Mesmo que por questões financeiras não seja possível contratar fanfarra ou atrações musicais, as pessoas de toda a cidade, quando a pandemia acabar, vão ocupar as ruas do Rio Vermelho no sábado que antecede o Carnaval.
Iemanjá
Quando a Festa de Iemanjá é muito próxima à folia, os Palhaços antecipam sua festa e saem não uma semana, mas 15 dias antes da grande festa. Sempre contando com a boa vontade de comerciantes vizinhos. “A gente consegue lanche na padaria para os músicos, ajuda dos bares, do depósito de refrigerante. Mais recentemente, conseguimos o patrocínio da Prefeitura e da Bahiagás”.
Para aumentar a receita, a organização do movimento vende camisetas alusivas ao movimento. A cada ano, o design é feito por um artista visual diferente, como Bel Borba, Ray Vianna e Cau Gomez, chargista de A TARDE, por exemplo.
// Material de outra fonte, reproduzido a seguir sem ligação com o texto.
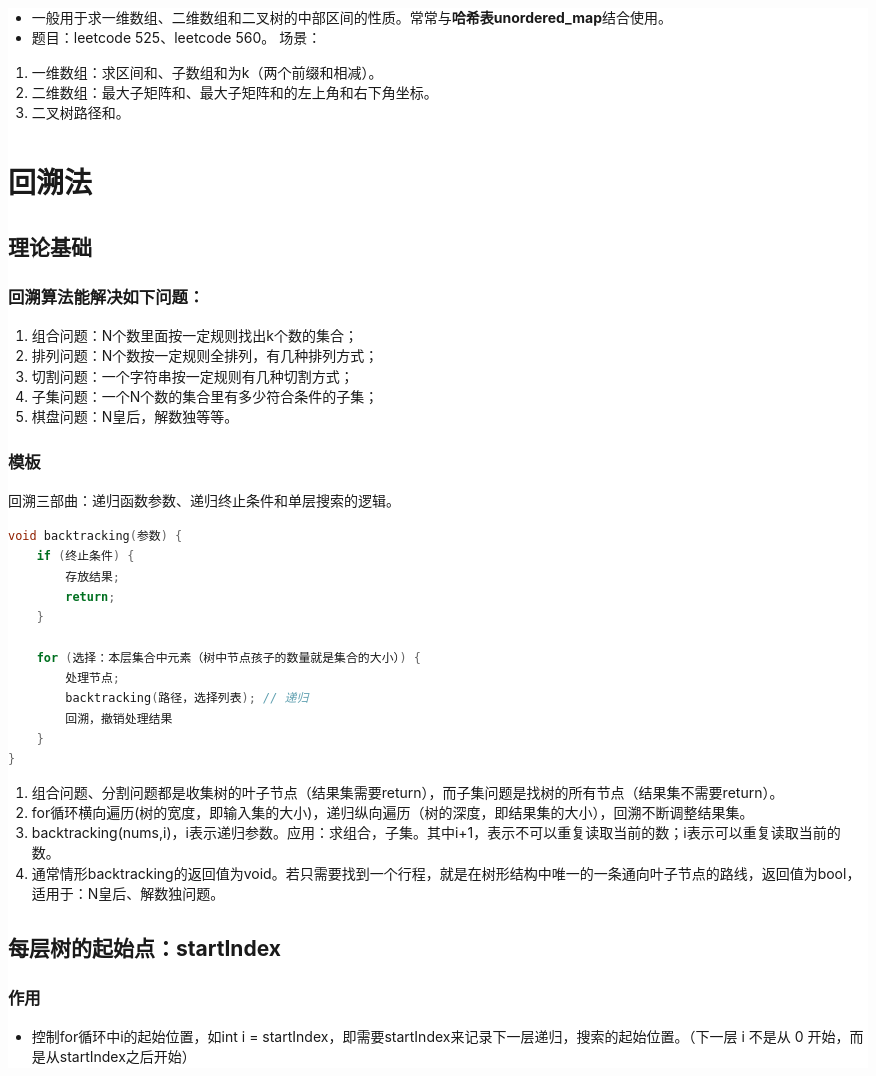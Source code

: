 - 一般用于求一维数组、二维数组和二叉树的中部区间的性质。常常与**哈希表unordered_map**结合使用。
- 题目：leetcode 525、leetcode 560。
  场景：

1. 一维数组：求区间和、子数组和为k（两个前缀和相减）。
2. 二维数组：最大子矩阵和、最大子矩阵和的左上角和右下角坐标。
3. 二叉树路径和。

# 回溯法

## 理论基础

### 回溯算法能解决如下问题：

1. 组合问题：N个数里面按一定规则找出k个数的集合；
2. 排列问题：N个数按一定规则全排列，有几种排列方式；
3. 切割问题：一个字符串按一定规则有几种切割方式；
4. 子集问题：一个N个数的集合里有多少符合条件的子集；
5. 棋盘问题：N皇后，解数独等等。

### 模板

回溯三部曲：递归函数参数、递归终止条件和单层搜索的逻辑。

```cpp
void backtracking(参数) {
    if (终止条件) {
        存放结果;
        return;
    }

    for (选择：本层集合中元素（树中节点孩子的数量就是集合的大小）) {
        处理节点;
        backtracking(路径，选择列表); // 递归
        回溯，撤销处理结果
    }
}
```

1. 组合问题、分割问题都是收集树的叶子节点（结果集需要return），而子集问题是找树的所有节点（结果集不需要return）。
2. for循环横向遍历(树的宽度，即输入集的大小)，递归纵向遍历（树的深度，即结果集的大小），回溯不断调整结果集。
3. backtracking(nums,i)，i表示递归参数。应用：求组合，子集。其中i+1，表示不可以重复读取当前的数；i表示可以重复读取当前的数。
4. 通常情形backtracking的返回值为void。若只需要找到一个行程，就是在树形结构中唯一的一条通向叶子节点的路线，返回值为bool，适用于：N皇后、解数独问题。

## 每层树的起始点：startIndex

### 作用

- 控制for循环中i的起始位置，如int i = startIndex，即需要startIndex来记录下一层递归，搜索的起始位置。（下一层 i 不是从 0 开始，而是从startIndex之后开始）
Lúcia Menezes afirma que nesses dois últimos anos sente a falta de estar na rua e lamenta a impossibilidade de apresentação dos grupos parceiros. “Eles aceitam participar do desfile apenas com uma ajuda de custo já que não temos recursos financeiros para pagar cachês”. O grupo recorre ao antigo Livro de Ouro, tradicional caderninho em que se recolhem assinaturas para aferir quem entre moradores e comerciantes vai contribuir com a festa.
Foliã à moda antiga, nos últimos anos Lúcia só se anima a sair um dia. “Meu carnaval é o desfile dos Palhaços do Rio Vermelho. Já curti muito blocos, camarotes etc, mas hoje só pela TV”, declara.
Com mais um ano sem programação de rua e com o documentário sobre os Palhaços sendo exibido na telinha na terça-feira de Carnaval, ela vai ter mais um motivo para ligar o aparelho este ano.